A humanização refere-se a um modo de organização e funcionamento dos serviços de saúde em que os avanços científicos da medicina, o respeito às necessidades dos cidadãos usuários e a atenção aos anseios dos profissionais são valorizados na mesma medida e de forma integrada.
Em 2007, pesquisa realizada pelo Ibope em São Paulo com gestores, profissionais e usuários dos serviços municipais de saúde apontou que práticas de humanização, tais como o cuidado no acolhimento, implantadas em 2000, eram reconhecidas por todos como atitudes que estavam no caminho certo para a qualificação dos serviços de saúde.
No Instituto do Câncer do Estado de São Paulo Octavio Frias de Oliveira (Icesp) acontece, hoje, uma experiência avançada de humanização.
Na assistência, as ações têm como principal eixo a constituição de equipes interprofissionais em que diversas especialidades atuam juntas para formar uma compreensão integral e compartilhada de cada paciente e do perfil de sua família -base para um atendimento mais efetivo.
Na gestão, a humanização se expressa com a criação de espaços de diálogo entre administradores e profissionais da saúde, a adoção de práticas de gestão participativa e o desenvolvimento de uma capacidade crescente para ouvir a voz dos pacientes.
O alcance desse último objetivo apoia-se na existência de um serviço de ouvidoria ativo e ágil e na realização de pesquisas que revelem o grau de satisfação dos usuários e apontem caminhos para o aprimoramento dos serviços.
A humanização é elemento decisivo para o alcance de melhores índices de adesão dos pacientes ao tratamento e de melhoria das condições de saúde. Ao estimular a inclusão do apoio familiar no plano de cuidados do paciente e, com isso, contribuir para a redução do tempo de internação e do índice de infecção hospitalar, a atenção humanizada também ajuda a reduzir custos e otimizar recursos.
Da mesma forma, ao investir na capacitação e no suporte à saúde física e emocional dos profissionais, garante maior motivação, participação e identificação com o trabalho, diminuindo o estresse, o absenteísmo e a rotatividade dos profissionais.
Um balanço dos últimos dez anos de busca de efetivação da humanização como um valor nos serviços de saúde revela que os desafios mais importantes para desenvolvimentos futuros nesse campo são:
1) fazer com que a voz dos usuários não seja minimizada diante do saber científico e da racionalidade burocrática das instituições da saúde, mas possa ser considerada como essencial para a avaliação e o aprimoramento dos serviços;
2) cuidar para que a especialização na medicina não se traduza em uma prática fragmentada do atendimento, mas se associe a uma visão integral e humanizada de cuidado;
3) superar os modelos de gestão verticalizada e pouco participativa, que acabam impedindo a adoção transversal de práticas de atendimento humanizado;
4) ter mecanismos de qualificação e motivação dos profissionais, como plano de carreira e programas de suporte à saúde física e emocional;
5) contribuir para a integração e para a cultura do diálogo e da cooperação nos espaços de regulação do atendimento nos vários níveis da rede;
6) buscar parcerias com escolas, centros sociais e organizações da sociedade civil que ajudem no acolhimento do usuário e na atenção integral destinada a ele.
É preciso abandonar o velho conceito de que humanização se resume a iniciativas pontuais de boa vontade individual.
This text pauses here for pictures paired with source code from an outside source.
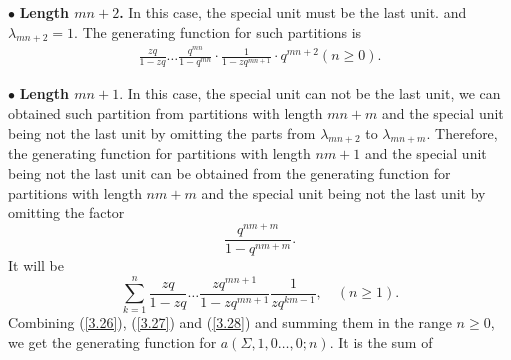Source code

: \documentclass[draft]{amsart}
\numberwithin{equation}{section}
\theoremstyle{plain}
\theoremstyle{remark}
\begin{document}
$\bullet$ {\bf Length $mn+2$.}
In this case, the special unit must be the last unit. and $\lambda_{mn+2}=1$. The generating function for such partitions is
\begin{align}
\frac{zq}{1-zq}\dots\frac{q^{mn}}{1-q^{mn}}\cdot\frac{1}{1-zq^{mn+1}}\cdot q^{mn+2}(n\geq0).\label{3.27}
\end{align}




$\bullet$ {\bf Length $mn+1.$}
In this case, the special unit can not be the last unit, we can obtained such partition from partitions with length $mn+m$ and the special unit being not the last unit by omitting the parts from $\lambda_{mn+2}$ to $\lambda_{mn+m}$. Therefore, the generating function for partitions with length  $nm+1$ and the special unit being not the last unit can be obtained from the generating function for partitions with length $nm+m$ and the special unit being not the last unit by omitting the factor
$$
\frac{q^{nm+m}}{1-q^{nm+m}}.
$$
It will be
\begin{equation}
\sum_{k=1}^{n}\frac{zq}{1-zq}\dots\frac{zq^{mn+1}}{1-zq^{mn+1}}\frac{1}{zq^{km-1}},    \quad(n\geq 1).\label{3.28}
\end{equation}
Combining (\ref{3.26}), (\ref{3.27}) and (\ref{3.28}) and summing them in the range $n\geq 0$, we get the generating function for $a(\Sigma, 1, 0\dots, 0;  n)$.  It is the sum of
\end{document}
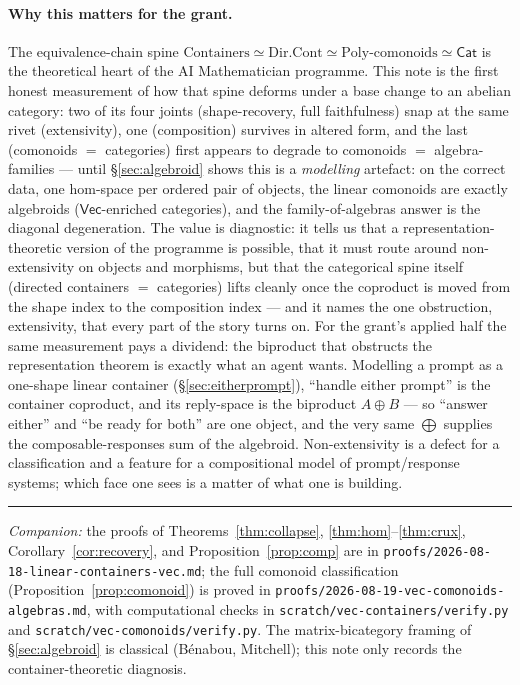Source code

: \documentclass[11pt]{amsart}
\theoremstyle{plain}
\theoremstyle{definition}
\renewcommand{\Vec}{\mathsf{Vec}}
\newcommand{\Cat}{\mathsf{Cat}}
\begin{document}
\paragraph{Why this matters for the grant.}
The equivalence-chain spine $\text{Containers}\simeq\text{Dir.Cont}\simeq
\text{Poly-comonoids}\simeq\Cat$ is the theoretical heart of the AI
Mathematician programme. This note is the first honest measurement of how that
spine deforms under a base change to an abelian category: two of its four joints
(shape-recovery, full faithfulness) snap at the same rivet (extensivity), one
(composition) survives in altered form, and the last (comonoids $=$ categories)
first appears to degrade to comonoids $=$ algebra-families --- until
\S\ref{sec:algebroid} shows this is a \emph{modelling} artefact: on the correct
data, one hom-space per ordered pair of objects, the linear comonoids are exactly
algebroids ($\Vec$-enriched categories), and the family-of-algebras answer is the
diagonal degeneration. The value is diagnostic: it tells us that a
representation-theoretic version of the programme is possible, that it must route
around non-extensivity on objects and morphisms, but that the categorical spine
itself (directed containers $=$ categories) lifts cleanly once the coproduct is
moved from the shape index to the composition index --- and it names the one
obstruction, extensivity, that every part of the story turns on. For the grant's
applied half the same measurement pays a dividend: the biproduct that obstructs the
representation theorem is exactly what an agent wants. Modelling a prompt as a
one-shape linear container (\S\ref{sec:eitherprompt}), ``handle either prompt'' is the
container coproduct, and its reply-space is the biproduct $A\oplus B$ --- so ``answer
either'' and ``be ready for both'' are one object, and the very same $\bigoplus$
supplies the composable-responses sum of the algebroid. Non-extensivity is a defect for
a classification and a feature for a compositional model of prompt/response systems;
which face one sees is a matter of what one is building.

\vspace{1em}
\hrule
\vspace{0.5em}
\sloppy
\noindent\emph{Companion:} the proofs of Theorems~\ref{thm:collapse},
\ref{thm:hom}--\ref{thm:crux}, Corollary~\ref{cor:recovery}, and
Proposition~\ref{prop:comp} are in
\texttt{proofs/2026-08-18-linear-containers-vec.md}; the full comonoid
classification (Proposition~\ref{prop:comonoid}) is proved in
\texttt{proofs/2026-08-19-vec-comonoids-algebras.md}, with computational checks in
\texttt{scratch/vec-containers/verify.py} and
\texttt{scratch/vec-comonoids/verify.py}. The matrix-bicategory framing of
\S\ref{sec:algebroid} is classical (B\'enabou, Mitchell); this note only records the
container-theoretic diagnosis.
\end{document}
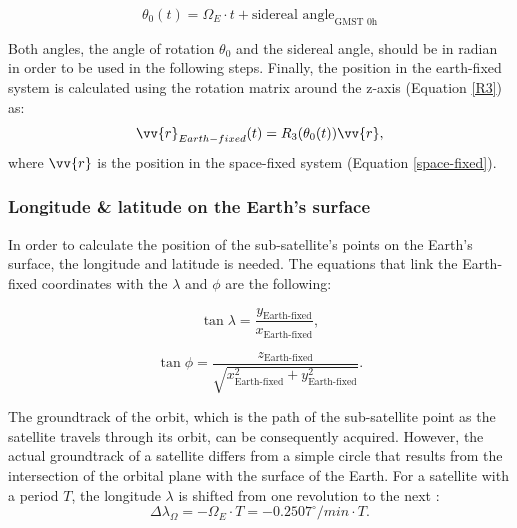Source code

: 
\begin{equation}
\label{theta_angle}
\theta_{0}(t) = \Omega_{E} \cdot t + \text{sidereal angle}_{\text{GMST 0h}}
\end{equation}

Both angles, the angle of rotation $\theta_{0}$ and the sidereal angle, should be in radian in order to be used in the following steps. Finally, the position in the earth-fixed system is calculated using the rotation matrix around the z-axis (Equation \ref{R3}) as:
\begin{equation}
\vv{r}_{Earth-fixed}(t) = R_{3}(\theta_{0}(t)) \vv{r},
\end{equation}
where $\vv{r}$ is the position in the space-fixed system (Equation \ref{space-fixed}).

\bigskip
\subsubsection{Longitude \& latitude on the Earth's surface}
\bigskip

In order to calculate the position of the sub-satellite's points on the Earth's surface, the longitude and latitude is needed. The equations that link the Earth-fixed coordinates with the $\lambda$ and $\phi$ are the following:

\begin{equation}
\tan{\lambda} = \frac{y_{\text{Earth-fixed}}}{x_{\text{Earth-fixed}}},
\end{equation}

\begin{equation}
\tan{\phi} = \frac{z_{\text{Earth-fixed}}}{\sqrt{x^2_{\text{Earth-fixed}} + y^2_{\text{Earth-fixed}}}}.
\end{equation}

The groundtrack of the orbit, which is the path of the sub-satellite point as the satellite travels through its orbit, can be consequently acquired. However, the actual groundtrack of a satellite differs from a simple circle that results from the intersection of the orbital plane with the surface of the Earth. For a satellite with a period $T$, the longitude $\lambda$ is shifted from one revolution to the next \cite{Montenbruck} :
\begin{equation}
\Delta \lambda_{\Omega} = - \Omega_{E} \cdot T = - 0.2507^{\circ}/ min \cdot T.
\end{equation}

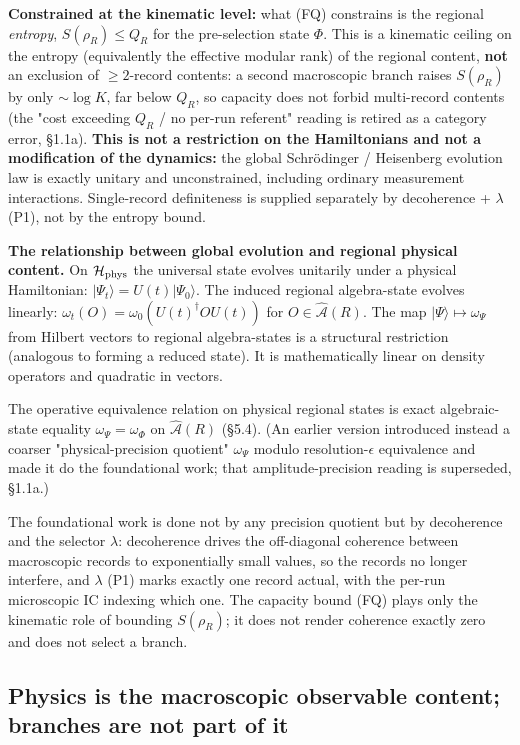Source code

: \documentclass[11pt,a4paper]{article}
\begin{document}
\textbf{Constrained at the kinematic level:} what (FQ) constrains is the regional \emph{entropy}, $S(\rho_R) \le Q_R$ for the pre-selection state $\Phi$. This is a kinematic ceiling on the entropy (equivalently the effective modular rank) of the regional content, \textbf{not} an exclusion of $\ge 2$-record contents: a second macroscopic branch raises $S(\rho_R)$ by only $\sim\!\log K$, far below $Q_R$, so capacity does not forbid multi-record contents (the "cost exceeding $Q_R$ / no per-run referent" reading is retired as a category error, §1.1a). \textbf{This is not a restriction on the Hamiltonians and not a modification of the dynamics:} the global Schrödinger / Heisenberg evolution law is exactly unitary and unconstrained, including ordinary measurement interactions. Single-record definiteness is supplied separately by decoherence + $\lambda$ (P1), not by the entropy bound.

\textbf{The relationship between global evolution and regional physical content.} On $\mathcal{H}_{\rm phys}$ the universal state evolves unitarily under a physical Hamiltonian: $|\Psi_t\rangle = U(t)|\Psi_0\rangle$. The induced regional algebra-state evolves linearly: $\omega_t(O) = \omega_0(U(t)^\dagger O U(t))$ for $O \in \hat{\mathcal{A}}(R)$. The map $|\Psi\rangle \mapsto \omega_\Psi$ from Hilbert vectors to regional algebra-states is a structural restriction (analogous to forming a reduced state). It is mathematically linear on density operators and quadratic in vectors.

The operative equivalence relation on physical regional states is exact algebraic-state equality $\omega_\Psi = \omega_\Phi$ on $\hat{\mathcal{A}}(R)$ (§5.4). (An earlier version introduced instead a coarser "physical-precision quotient" $\omega_\Psi$ modulo resolution-$\epsilon$ equivalence and made it do the foundational work; that amplitude-precision reading is superseded, §1.1a.)

The foundational work is done not by any precision quotient but by decoherence and the selector $\lambda$: decoherence drives the off-diagonal coherence between macroscopic records to exponentially small values, so the records no longer interfere, and $\lambda$ (P1) marks exactly one record actual, with the per-run microscopic IC indexing which one. The capacity bound (FQ) plays only the kinematic role of bounding $S(\rho_R)$; it does not render coherence exactly zero and does not select a branch.

\subsection{Physics is the macroscopic observable content; branches are not part of it}
\end{document}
Para ser realmente eficaz, ela precisa se instalar no modo de pensar e agir que permeia todo o atendimento, da gestão à assistência hospitalar.


ELIANA RIBAS é coordenadora do Programa de Humanização do Instituto do Câncer do Estado de São Paulo Octavio Frias de Oliveira. Foi coordenadora do Programa Nacional de Humanização Hospitalar, no Ministério da Saúde, entre 2000 e 2002.